Se poi affianchiamo a tutto questo anche il potere di incidere direttamente sulla capacità produttiva ed economica delle imprese di uno Stato, attraverso un altro tipo di procedura afflittiva (che coinvolge vari organi sia a livello Comunitario che Nazionale), ossia quella eseguita dall’Antitrust,  il quadro è completo.

In questo caso sono gli articoli 101 e 102 del Trattato sul funzionamento dell'Unione che vietano, rispettivamente, le intese restrittive della concorrenza e gli abusi di posizione dominante posti in essere da imprese e suscettibili di arrecare pregiudizio al commercio tra gli Stati membri.
Inoltre  l'articolo 106 del Trattato prevede che gli Stati membri non adottino, nei confronti delle imprese pubbliche e delle imprese titolari di diritti speciali o esclusivi, misure che restringano la concorrenza in contrasto con le norme comunitarie. Certo, l’Europa ci propina tutto questo con grandi paroloni, tutto per il nostro bene, per farci sentire in colpa: sui portali dell’Europa si leggeLe regole dell'UE in materia di concorrenza sono pensate per garantire condizioni eque e leali, lasciando nel contempo spazio all'innovazione e promuovendo standard uniformi accanto allo sviluppo delle piccole imprese”. Ma sembra più realistica quest’altra frase: L’effettiva applicazione del diritto dell’UE è essenziale per consentire all’Unione europea di realizzare i suoi obiettivi politici (adesso si che si ragiona!).
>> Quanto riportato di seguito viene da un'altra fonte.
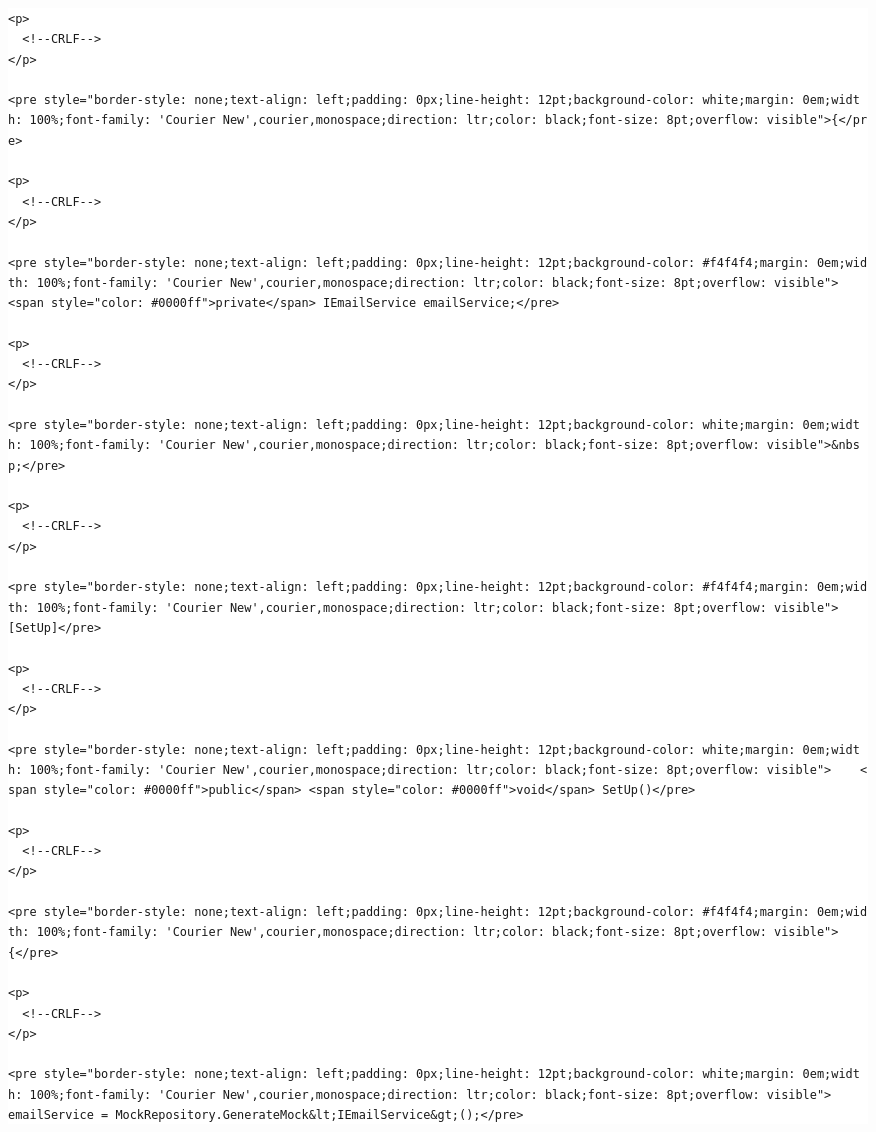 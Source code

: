     <p>
      <!--CRLF-->
    </p>
    
    <pre style="border-style: none;text-align: left;padding: 0px;line-height: 12pt;background-color: white;margin: 0em;width: 100%;font-family: 'Courier New',courier,monospace;direction: ltr;color: black;font-size: 8pt;overflow: visible">{</pre>
    
    <p>
      <!--CRLF-->
    </p>
    
    <pre style="border-style: none;text-align: left;padding: 0px;line-height: 12pt;background-color: #f4f4f4;margin: 0em;width: 100%;font-family: 'Courier New',courier,monospace;direction: ltr;color: black;font-size: 8pt;overflow: visible">    <span style="color: #0000ff">private</span> IEmailService emailService;</pre>
    
    <p>
      <!--CRLF-->
    </p>
    
    <pre style="border-style: none;text-align: left;padding: 0px;line-height: 12pt;background-color: white;margin: 0em;width: 100%;font-family: 'Courier New',courier,monospace;direction: ltr;color: black;font-size: 8pt;overflow: visible">&nbsp;</pre>
    
    <p>
      <!--CRLF-->
    </p>
    
    <pre style="border-style: none;text-align: left;padding: 0px;line-height: 12pt;background-color: #f4f4f4;margin: 0em;width: 100%;font-family: 'Courier New',courier,monospace;direction: ltr;color: black;font-size: 8pt;overflow: visible">    [SetUp]</pre>
    
    <p>
      <!--CRLF-->
    </p>
    
    <pre style="border-style: none;text-align: left;padding: 0px;line-height: 12pt;background-color: white;margin: 0em;width: 100%;font-family: 'Courier New',courier,monospace;direction: ltr;color: black;font-size: 8pt;overflow: visible">    <span style="color: #0000ff">public</span> <span style="color: #0000ff">void</span> SetUp()</pre>
    
    <p>
      <!--CRLF-->
    </p>
    
    <pre style="border-style: none;text-align: left;padding: 0px;line-height: 12pt;background-color: #f4f4f4;margin: 0em;width: 100%;font-family: 'Courier New',courier,monospace;direction: ltr;color: black;font-size: 8pt;overflow: visible">    {</pre>
    
    <p>
      <!--CRLF-->
    </p>
    
    <pre style="border-style: none;text-align: left;padding: 0px;line-height: 12pt;background-color: white;margin: 0em;width: 100%;font-family: 'Courier New',courier,monospace;direction: ltr;color: black;font-size: 8pt;overflow: visible">        emailService = MockRepository.GenerateMock&lt;IEmailService&gt;();</pre>
     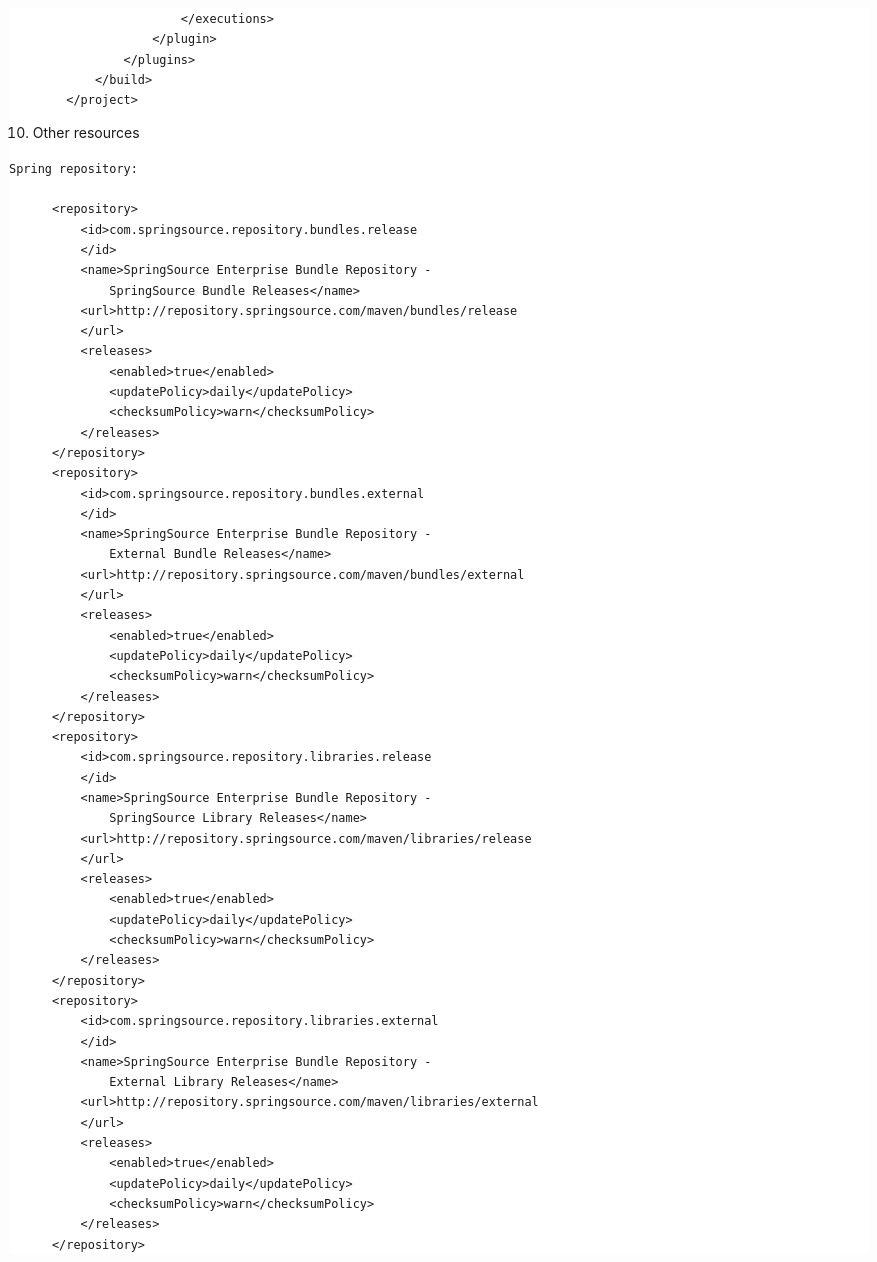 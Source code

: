             				</executions>
            			</plugin>
            		</plugins>
            	</build>
            </project>

  10. Other resources
  
    Spring repository:

          <repository>
              <id>com.springsource.repository.bundles.release
              </id>
              <name>SpringSource Enterprise Bundle Repository -
                  SpringSource Bundle Releases</name>
              <url>http://repository.springsource.com/maven/bundles/release
              </url>
              <releases>
                  <enabled>true</enabled>
                  <updatePolicy>daily</updatePolicy>
                  <checksumPolicy>warn</checksumPolicy>
              </releases>
          </repository>
          <repository>
              <id>com.springsource.repository.bundles.external
              </id>
              <name>SpringSource Enterprise Bundle Repository -
                  External Bundle Releases</name>
              <url>http://repository.springsource.com/maven/bundles/external
              </url>
              <releases>
                  <enabled>true</enabled>
                  <updatePolicy>daily</updatePolicy>
                  <checksumPolicy>warn</checksumPolicy>
              </releases>
          </repository>
          <repository>
              <id>com.springsource.repository.libraries.release
              </id>
              <name>SpringSource Enterprise Bundle Repository -
                  SpringSource Library Releases</name>
              <url>http://repository.springsource.com/maven/libraries/release
              </url>
              <releases>
                  <enabled>true</enabled>
                  <updatePolicy>daily</updatePolicy>
                  <checksumPolicy>warn</checksumPolicy>
              </releases>
          </repository>
          <repository>
              <id>com.springsource.repository.libraries.external
              </id>
              <name>SpringSource Enterprise Bundle Repository -
                  External Library Releases</name>
              <url>http://repository.springsource.com/maven/libraries/external
              </url>
              <releases>
                  <enabled>true</enabled>
                  <updatePolicy>daily</updatePolicy>
                  <checksumPolicy>warn</checksumPolicy>
              </releases>
          </repository>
Ma vediamo nello specifico i due casi.
Con riferimento alle procedure di infrazione, la Commissione dispone di un’ampia gamma di strumenti per valutare l’adeguata attuazione delle politiche dell’UE ed esercitare il controllo del rispetto del diritto dell’Unione da parte degli Stati membri. Se questi non rispettano i loro obblighi nell’ambito del diritto dell’UE, la Commissione avvia procedure d’infrazione formali (ai sensi dell’articolo 258 del TFUE). Se la procedura di infrazione presso la Commissione non è sufficiente ad obbligare lo Stato ad adeguarsi, si ha il deferimento alla Corte di giustizia e se non viene rispettata una decisione di questa, la Commissione può proporre sanzioni che poi vengono comminate dalla Corte.

Dati aggiornati ci dicono che la Commissione europea ha deciso il 23 gennaio 2014 l'archiviazione di 2 procedure d'infrazione pendenti nei confronti dell'Italia e l'apertura di 3 nuove infrazioni.
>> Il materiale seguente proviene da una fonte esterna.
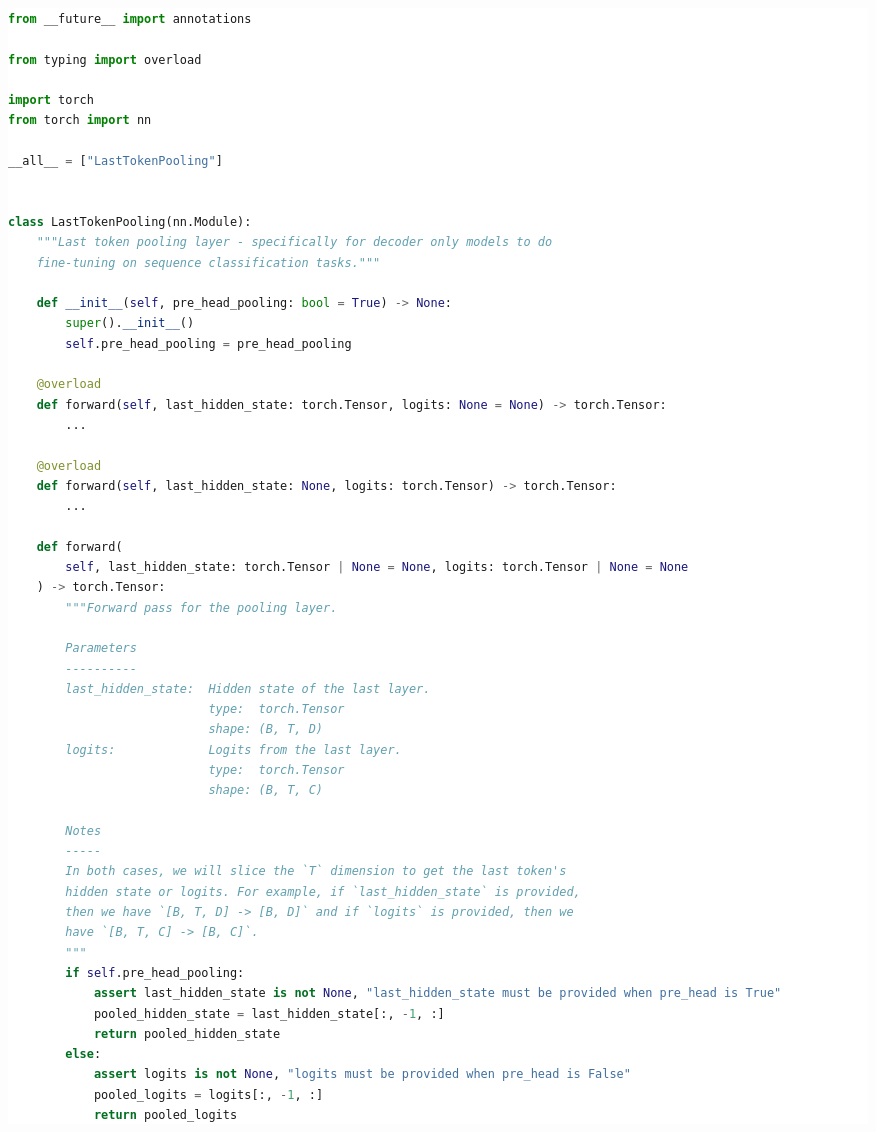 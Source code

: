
 ```python
from __future__ import annotations

from typing import overload

import torch
from torch import nn

__all__ = ["LastTokenPooling"]


class LastTokenPooling(nn.Module):
    """Last token pooling layer - specifically for decoder only models to do
    fine-tuning on sequence classification tasks."""

    def __init__(self, pre_head_pooling: bool = True) -> None:
        super().__init__()
        self.pre_head_pooling = pre_head_pooling

    @overload
    def forward(self, last_hidden_state: torch.Tensor, logits: None = None) -> torch.Tensor:
        ...

    @overload
    def forward(self, last_hidden_state: None, logits: torch.Tensor) -> torch.Tensor:
        ...

    def forward(
        self, last_hidden_state: torch.Tensor | None = None, logits: torch.Tensor | None = None
    ) -> torch.Tensor:
        """Forward pass for the pooling layer.

        Parameters
        ----------
        last_hidden_state:  Hidden state of the last layer.
                            type:  torch.Tensor
                            shape: (B, T, D)
        logits:             Logits from the last layer.
                            type:  torch.Tensor
                            shape: (B, T, C)

        Notes
        -----
        In both cases, we will slice the `T` dimension to get the last token's
        hidden state or logits. For example, if `last_hidden_state` is provided,
        then we have `[B, T, D] -> [B, D]` and if `logits` is provided, then we
        have `[B, T, C] -> [B, C]`.
        """
        if self.pre_head_pooling:
            assert last_hidden_state is not None, "last_hidden_state must be provided when pre_head is True"
            pooled_hidden_state = last_hidden_state[:, -1, :]
            return pooled_hidden_state
        else:
            assert logits is not None, "logits must be provided when pre_head is False"
            pooled_logits = logits[:, -1, :]
            return pooled_logits
```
Questo l’elenco delle procedure aperte. Come si vede c’è di tutto in questa black list: dalla gestione dei rifiuti, all’accoglienza dei richiedenti asilo, passando per le accise sul tabacco e la pallanuoto che limita la presenza di giocatori stranieri, e poi pensioni, comunicazioni, diritto d’autore, rimborso IVA, ambiente marino, gestione del combustibile nucleare, quote latte, rumore ambientale, imballaggi, stoccaggio del mercurio metallico, protezione degli animali utilizzati a fini scientifici, sviluppo delle ferrovie comunitarie, imposta di successione, accise sul tabacco, ascensori, discariche, sacchetti di plastica, servizi aerei, pesca, sicurezza sul lavoro, commercializzazione dei camini o dei condotti in plastica, ecc.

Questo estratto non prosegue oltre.